What type of leaks does CPW repair?
CPW repairs leaks on the water main (in the street), the service line (from the main to the meter) and the meter. Leaks on the customer side of the meter, including the pipe between the meter and the building, the irrigation system, and plumbing inside the building are the responsibility of the customer.
What causes water leaks?
Water leaks may be caused by ground movement, pipe corrosion, soil conditions, age of the pipe and materials, or external damage (i.e. contractor cutting a line).
Will CPW repair sewer line leaks?
No, unless CPW cuts the sewer line while working. Greenwood Metro is responsible for repairing sewer leaks. If you suspect a sewer leak or observe an overflowing man hole, please call Greenwood Metro at: 943-8000.
Will your water be turned off when CPW makes repair to the water lines?
In some cases, it may be necessary to turn the water off while we make repairs. CPW crews will attempt to notify customers if a shutdown is planned. However, for many emergencies, work must be done quickly and we may not be able to notify all affected customers.
How does CPW schedule leak repairs?
Leaks are ranked in priority and there are several factors that are taken into consideration when ranking the leaks for repair.
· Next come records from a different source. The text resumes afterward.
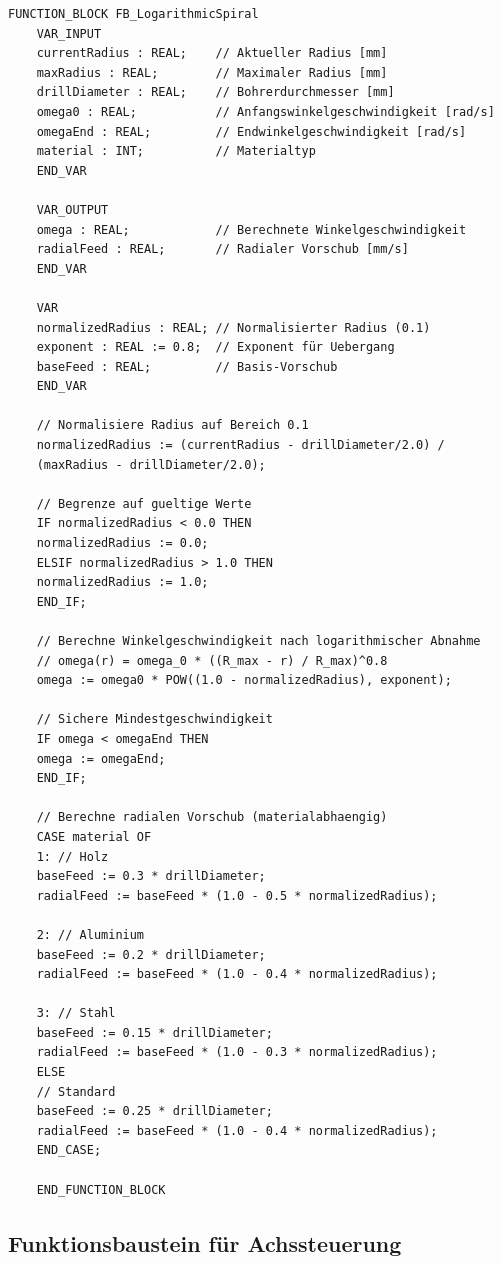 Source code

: ﻿\documentclass[12pt,a4paper]{article}
\begin{document}
\begin{lstlisting}[style=structuredtext, caption={Funktionsbaustein für logarithmische Spiralparameter}, label={lst:spiral}]
	FUNCTION_BLOCK FB_LogarithmicSpiral
	VAR_INPUT
	currentRadius : REAL;    // Aktueller Radius [mm]
	maxRadius : REAL;        // Maximaler Radius [mm]
	drillDiameter : REAL;    // Bohrerdurchmesser [mm]
	omega0 : REAL;           // Anfangswinkelgeschwindigkeit [rad/s]
	omegaEnd : REAL;         // Endwinkelgeschwindigkeit [rad/s]
	material : INT;          // Materialtyp
	END_VAR
	
	VAR_OUTPUT
	omega : REAL;            // Berechnete Winkelgeschwindigkeit
	radialFeed : REAL;       // Radialer Vorschub [mm/s]
	END_VAR
	
	VAR
	normalizedRadius : REAL; // Normalisierter Radius (0.1)
	exponent : REAL := 0.8;  // Exponent für Uebergang
	baseFeed : REAL;         // Basis-Vorschub
	END_VAR
	
	// Normalisiere Radius auf Bereich 0.1
	normalizedRadius := (currentRadius - drillDiameter/2.0) / 
	(maxRadius - drillDiameter/2.0);
	
	// Begrenze auf gueltige Werte
	IF normalizedRadius < 0.0 THEN
	normalizedRadius := 0.0;
	ELSIF normalizedRadius > 1.0 THEN
	normalizedRadius := 1.0;
	END_IF;
	
	// Berechne Winkelgeschwindigkeit nach logarithmischer Abnahme
	// omega(r) = omega_0 * ((R_max - r) / R_max)^0.8
	omega := omega0 * POW((1.0 - normalizedRadius), exponent);
	
	// Sichere Mindestgeschwindigkeit
	IF omega < omegaEnd THEN
	omega := omegaEnd;
	END_IF;
	
	// Berechne radialen Vorschub (materialabhaengig)
	CASE material OF
	1: // Holz
	baseFeed := 0.3 * drillDiameter;
	radialFeed := baseFeed * (1.0 - 0.5 * normalizedRadius);
	
	2: // Aluminium
	baseFeed := 0.2 * drillDiameter;
	radialFeed := baseFeed * (1.0 - 0.4 * normalizedRadius);
	
	3: // Stahl
	baseFeed := 0.15 * drillDiameter;
	radialFeed := baseFeed * (1.0 - 0.3 * normalizedRadius);
	ELSE
	// Standard
	baseFeed := 0.25 * drillDiameter;
	radialFeed := baseFeed * (1.0 - 0.4 * normalizedRadius);
	END_CASE;
	
	END_FUNCTION_BLOCK
\end{lstlisting}

\subsection{Funktionsbaustein für Achssteuerung}
\end{document}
These factors include public safety, severity of the leak, environmental concerns, potential for property damage, unsafe traffic condition and other issues that are specific to each leak situation. Typically large leaks have the highest priority. If the leak is small and is not causing any significant problems, the repair will be scheduled so that we may notify customers and other utilities of the work that is proposed to be done to repair the leak. South Carolina State Law requires that we give everyone 72-hour notice (3 working days, excluding weekends and holidays) for utilites to be located before digging on scheduled projects (i.e. non-emergencies).
How late or early will CPW work to repair a leak?
CPW responds to all emergencies and will make emergency repairs 24 hours a day, 7 days a week, all year long. Non-emergency work, or planned maintenance, is typically scheduled during normal business hours. Although, sometimes non-emergency work may be done after normal business hours to accommodate traffic, business or other customer concerns.
What should I do during freezing temperatures?
It is important to know where your water cut-off is and how to work it. There should be a valve on your side of the water meter and it is usually close to where the water enters your home. If you can’t find it, call CPW and request assistance, someone will come out and help you locate it. Knowing where your valve is can save you time in the event of a leak. However, if you can’t find your valve or don’t have one (some older homes built prior to current building codes), you can always call CPW to cut your water off at the meter. Please be advised that we will come as quickly as possible, but during times of extreme cold, there may be a back log of requests. It is also very important to know if your water heater is gas or electric and if you have recirculation pumps. If you have a leak on your side of the meter and water is cut off to your home, your water heater and/or recirculation pumps can be damaged. You should cut them off at the circuit breaker in the event of loss of water, but remember to cut it back on once water is restored.
Before a freeze,
All outside exposed piping should be insulated.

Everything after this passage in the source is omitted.